Le Caire de notre correspondante
L'air est piquant, âcre de chaume remué. Des palmes piétinées jonchent les pavés des ruelles de Masr el-Qadima, le quartier copte du Caire où les églises disputent aux couvents les multiples vestiges du passage en Egypte de la Sainte Famille. En ce dimanche des Rameaux, nombreux sont ceux venus en famille célébrer le début de la semaine sainte.

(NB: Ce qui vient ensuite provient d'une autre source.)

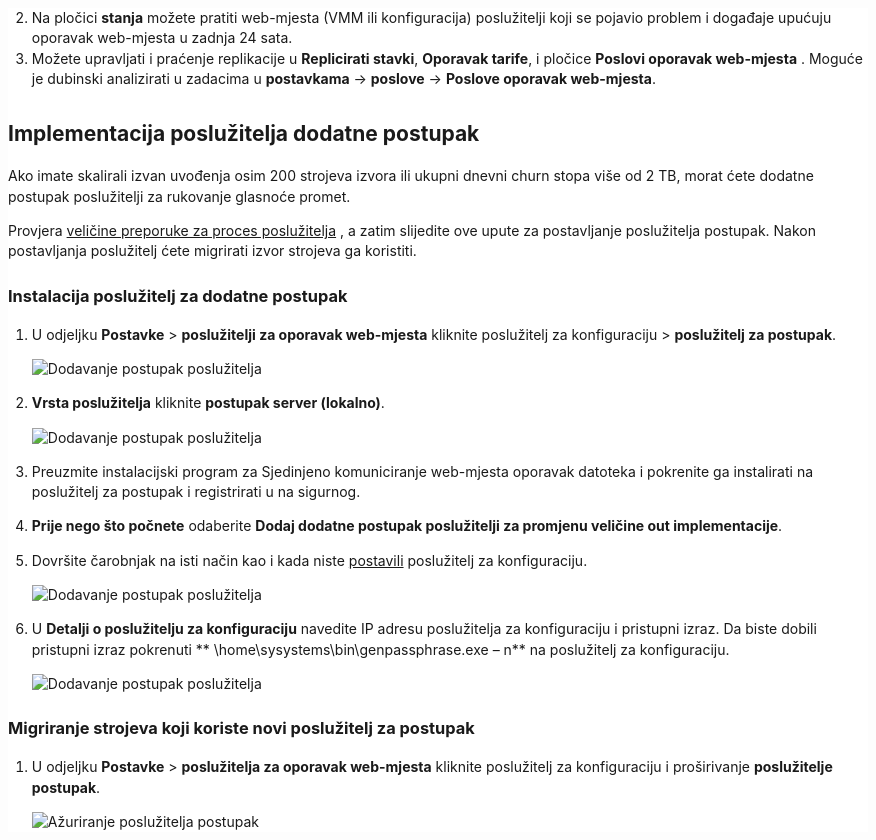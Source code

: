 2. Na pločici **stanja** možete pratiti web-mjesta (VMM ili konfiguracija) poslužitelji koji se pojavio problem i događaje upućuju oporavak web-mjesta u zadnja 24 sata.
3. Možete upravljati i praćenje replikacije u **Replicirati stavki**, **Oporavak tarife**, i pločice **Poslovi oporavak web-mjesta** . Moguće je dubinski analizirati u zadacima u **postavkama** -> **poslove** -> **Poslove oporavak web-mjesta**.


## <a name="deploy-additional-process-servers"></a>Implementacija poslužitelja dodatne postupak

Ako imate skalirali izvan uvođenja osim 200 strojeva izvora ili ukupni dnevni churn stopa više od 2 TB, morat ćete dodatne postupak poslužitelji za rukovanje glasnoće promet.

Provjera [veličine preporuke za proces poslužitelja](#size-recommendations-for-the-process-server) , a zatim slijedite ove upute za postavljanje poslužitelja postupak. Nakon postavljanja poslužitelj ćete migrirati izvor strojeva ga koristiti.

### <a name="install-an-additional-process-server"></a>Instalacija poslužitelj za dodatne postupak

1. U odjeljku **Postavke** > **poslužitelji za oporavak web-mjesta** kliknite poslužitelj za konfiguraciju > **poslužitelj za postupak**.

    ![Dodavanje postupak poslužitelja](./media/site-recovery-vmware-to-azure/migrate-ps1.png)

2. **Vrsta poslužitelja** kliknite **postupak server (lokalno)**.

    ![Dodavanje postupak poslužitelja](./media/site-recovery-vmware-to-azure/migrate-ps2.png)

3. Preuzmite instalacijski program za Sjedinjeno komuniciranje web-mjesta oporavak datoteka i pokrenite ga instalirati na poslužitelj za postupak i registrirati u na sigurnog.
4. **Prije nego što počnete** odaberite **Dodaj dodatne postupak poslužitelji za promjenu veličine out implementacije**.
5. Dovršite čarobnjak na isti način kao i kada niste [postavili](#step-2-set-up-the-source-environment) poslužitelj za konfiguraciju.

    ![Dodavanje postupak poslužitelja](./media/site-recovery-vmware-to-azure/add-ps1.png)

6. U **Detalji o poslužitelju za konfiguraciju** navedite IP adresu poslužitelja za konfiguraciju i pristupni izraz. Da biste dobili pristupni izraz pokrenuti ** <SiteRecoveryInstallationFolder>\home\sysystems\bin\genpassphrase.exe – n** na poslužitelj za konfiguraciju.

    ![Dodavanje postupak poslužitelja](./media/site-recovery-vmware-to-azure/add-ps2.png)

### <a name="migrate-machines-to-use-the-new-process-server"></a>Migriranje strojeva koji koriste novi poslužitelj za postupak

1. U odjeljku **Postavke** > **poslužitelja za oporavak web-mjesta** kliknite poslužitelj za konfiguraciju i proširivanje **poslužitelje postupak**.

    ![Ažuriranje poslužitelja postupak](./media/site-recovery-vmware-to-azure/migrate-ps2.png)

D'ordinaire discrets avec leurs croix tatouées au creux du poignet, les coptes en leur terrain portent haut leur foi. D'or ou de bois, des crucifix pendent à chaque cou. Les mains tiennent des croix de palme tressée. Au stand de souvenirs de la millénaire église de la Moallaqah, on s'arrache des autocollants pailletés de Jésus en croix. Et on parle. Sur toutes les lèvres, la même interrogation angoissée : «Y en a-t-il eu d'autres ?»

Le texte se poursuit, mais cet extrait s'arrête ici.